First, if you’ve forgotten about the scandal, here’s a short recap:
In September of 2015, Volkswagen was accused of one of the largest emissions scandals in history. The United States Environmental Protection Agency (EPA) alleged that the carmaker had programmed its diesel engines to respond to specific emissions controls only during laboratory testing. What does this mean? Basically, some eleven million Volkswagen cars worldwide between the years of 2009 and 2015 were programmed to test well, and then give off up to 40x more nitrogen oxide than the allowable EPA standard. Not good looks for the German carmaker!
Ultimately the carmaker admitted to deceiving its customers and issued a public apology. But, that didn’t stop the company’s stock from dropping over 20% the next day. The day after that, Volkswagen announced that it would spend over $7 billion to fix the scandal (including the recall of all 2009-2015 cars), and its stock declined another 17%.
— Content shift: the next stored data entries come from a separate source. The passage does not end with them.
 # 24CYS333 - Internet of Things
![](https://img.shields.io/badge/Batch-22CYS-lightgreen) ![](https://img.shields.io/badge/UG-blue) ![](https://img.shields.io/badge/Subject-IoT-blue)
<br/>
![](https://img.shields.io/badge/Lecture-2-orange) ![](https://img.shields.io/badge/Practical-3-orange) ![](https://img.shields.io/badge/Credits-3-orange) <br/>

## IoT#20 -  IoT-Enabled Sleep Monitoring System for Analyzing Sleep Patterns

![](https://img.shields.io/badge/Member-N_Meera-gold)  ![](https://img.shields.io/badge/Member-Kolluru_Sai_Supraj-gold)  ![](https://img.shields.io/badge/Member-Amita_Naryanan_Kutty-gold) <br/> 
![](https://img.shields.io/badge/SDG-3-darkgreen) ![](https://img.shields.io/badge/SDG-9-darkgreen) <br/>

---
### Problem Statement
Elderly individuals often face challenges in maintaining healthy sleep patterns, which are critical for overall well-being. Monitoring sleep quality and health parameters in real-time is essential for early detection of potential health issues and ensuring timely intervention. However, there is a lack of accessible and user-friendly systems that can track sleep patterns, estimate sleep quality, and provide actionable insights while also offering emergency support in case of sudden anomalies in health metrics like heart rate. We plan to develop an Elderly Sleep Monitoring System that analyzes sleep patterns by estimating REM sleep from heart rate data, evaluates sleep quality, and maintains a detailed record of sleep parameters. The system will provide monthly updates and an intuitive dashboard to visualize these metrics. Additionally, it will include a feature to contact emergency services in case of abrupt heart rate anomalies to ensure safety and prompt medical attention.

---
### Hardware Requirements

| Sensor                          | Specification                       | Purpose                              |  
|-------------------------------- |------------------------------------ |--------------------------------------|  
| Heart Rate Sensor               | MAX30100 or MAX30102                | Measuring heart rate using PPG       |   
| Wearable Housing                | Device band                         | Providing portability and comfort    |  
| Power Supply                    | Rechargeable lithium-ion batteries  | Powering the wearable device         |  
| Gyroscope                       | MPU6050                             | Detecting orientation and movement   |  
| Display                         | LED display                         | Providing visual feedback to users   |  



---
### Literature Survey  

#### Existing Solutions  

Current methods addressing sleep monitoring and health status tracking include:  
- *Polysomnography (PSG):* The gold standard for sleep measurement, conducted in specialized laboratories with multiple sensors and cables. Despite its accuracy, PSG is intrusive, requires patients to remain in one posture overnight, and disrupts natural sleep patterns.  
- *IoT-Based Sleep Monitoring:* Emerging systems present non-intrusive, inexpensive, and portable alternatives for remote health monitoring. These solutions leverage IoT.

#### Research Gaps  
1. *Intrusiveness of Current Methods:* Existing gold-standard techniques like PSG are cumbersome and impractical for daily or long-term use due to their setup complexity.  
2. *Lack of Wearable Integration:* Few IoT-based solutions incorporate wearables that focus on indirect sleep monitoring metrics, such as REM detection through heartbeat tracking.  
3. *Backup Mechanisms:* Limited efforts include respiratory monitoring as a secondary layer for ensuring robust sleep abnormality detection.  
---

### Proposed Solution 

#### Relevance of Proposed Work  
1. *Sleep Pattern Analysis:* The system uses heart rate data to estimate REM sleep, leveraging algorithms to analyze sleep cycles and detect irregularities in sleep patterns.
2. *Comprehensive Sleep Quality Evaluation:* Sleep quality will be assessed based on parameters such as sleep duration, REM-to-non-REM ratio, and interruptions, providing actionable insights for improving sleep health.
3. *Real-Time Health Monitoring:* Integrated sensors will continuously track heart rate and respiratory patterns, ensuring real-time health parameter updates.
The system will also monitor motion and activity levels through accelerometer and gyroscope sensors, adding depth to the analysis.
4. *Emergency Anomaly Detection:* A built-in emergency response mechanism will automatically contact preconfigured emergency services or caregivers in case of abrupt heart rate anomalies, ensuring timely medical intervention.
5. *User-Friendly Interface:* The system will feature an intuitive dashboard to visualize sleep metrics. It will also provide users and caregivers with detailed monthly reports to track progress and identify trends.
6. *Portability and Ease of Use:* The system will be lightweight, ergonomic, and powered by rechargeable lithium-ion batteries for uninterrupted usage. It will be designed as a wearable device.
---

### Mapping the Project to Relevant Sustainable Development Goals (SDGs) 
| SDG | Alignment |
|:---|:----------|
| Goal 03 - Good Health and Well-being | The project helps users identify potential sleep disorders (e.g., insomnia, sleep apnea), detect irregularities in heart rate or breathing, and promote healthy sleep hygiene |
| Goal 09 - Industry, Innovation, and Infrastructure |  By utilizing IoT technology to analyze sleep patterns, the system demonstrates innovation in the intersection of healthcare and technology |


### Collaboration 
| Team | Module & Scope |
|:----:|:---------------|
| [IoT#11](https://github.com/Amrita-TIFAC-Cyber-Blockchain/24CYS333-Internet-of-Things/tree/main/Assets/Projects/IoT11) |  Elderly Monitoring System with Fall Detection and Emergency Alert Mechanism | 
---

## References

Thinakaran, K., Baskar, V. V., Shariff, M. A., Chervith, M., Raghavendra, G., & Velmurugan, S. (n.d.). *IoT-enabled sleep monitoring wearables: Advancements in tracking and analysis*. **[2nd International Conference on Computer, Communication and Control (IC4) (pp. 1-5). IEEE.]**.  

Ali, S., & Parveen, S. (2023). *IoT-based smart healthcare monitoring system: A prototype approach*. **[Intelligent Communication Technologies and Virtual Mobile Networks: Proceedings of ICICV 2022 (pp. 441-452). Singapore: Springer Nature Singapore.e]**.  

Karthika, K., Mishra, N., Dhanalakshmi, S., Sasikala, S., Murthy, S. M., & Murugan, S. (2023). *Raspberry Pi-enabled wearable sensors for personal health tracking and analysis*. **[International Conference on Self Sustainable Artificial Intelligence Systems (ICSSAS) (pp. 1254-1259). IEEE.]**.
Following the scandal, discussion was sparked and tests were conducted to evaluate the pollution that was being emitted by a wider range of carmakers. It was actually found that vehicles produced by many car manufacturers worldwide deviate from the accepted legal emission limits. However, even though it was determined that other carmakers also broke the rules, the bad press continued to focus primarily on Volkswagen. Further inspections of Volkswagen after the initial scandal showed more “irregularities”, this time with the carmaker’s CO2 emissions and gas mileage numbers.
Now, in February of 2016, the expenditure for the car manufacturer continues:
Just this week, the EPA went public with an idea that might change Volkswagen indefinitely: the production of more electric vehicles. It is currently believed that the increased production of electric cars at Volkswagen’s Chattanooga, Tennessee plant, along with the creation of a nationwide network of charging sites for electric vehicles are two of the EPA’s negotiating points in its settlement of the VW diesel-emission scandal.
While these two settlement points seem like a reasonable fix for the scandal, by encouraging the carmaker to actually “go green”, we cannot overlook the immense cost of this demand. For a company that is already out billions of dollars and has faced its largest stock price decline in history within the past year, how will these extra costs affect the manufacturer?
As investors, I think that we can look at this case in two ways: by the short-term effects and the long-term effects. Immediately, the extra costs to Volkswagen (if this deal with the EPA is made) will continue to hurt the company– a fact which some of us might agree is well deserved. It’s unlikely that such a large expenditure will be instantaneously positive for a company that is already suffering to get back on its feet.
However, in the last 10 years, we as consumers have already begun to see a turn towards the demand for electric cars. So, I would argue that the production of both electric cars and charging stations could help Volkswagen make a come back in the long run. The immediate costs might be harmful, but I believe that getting further into the electric car industry now could benefit the car manufacturer later.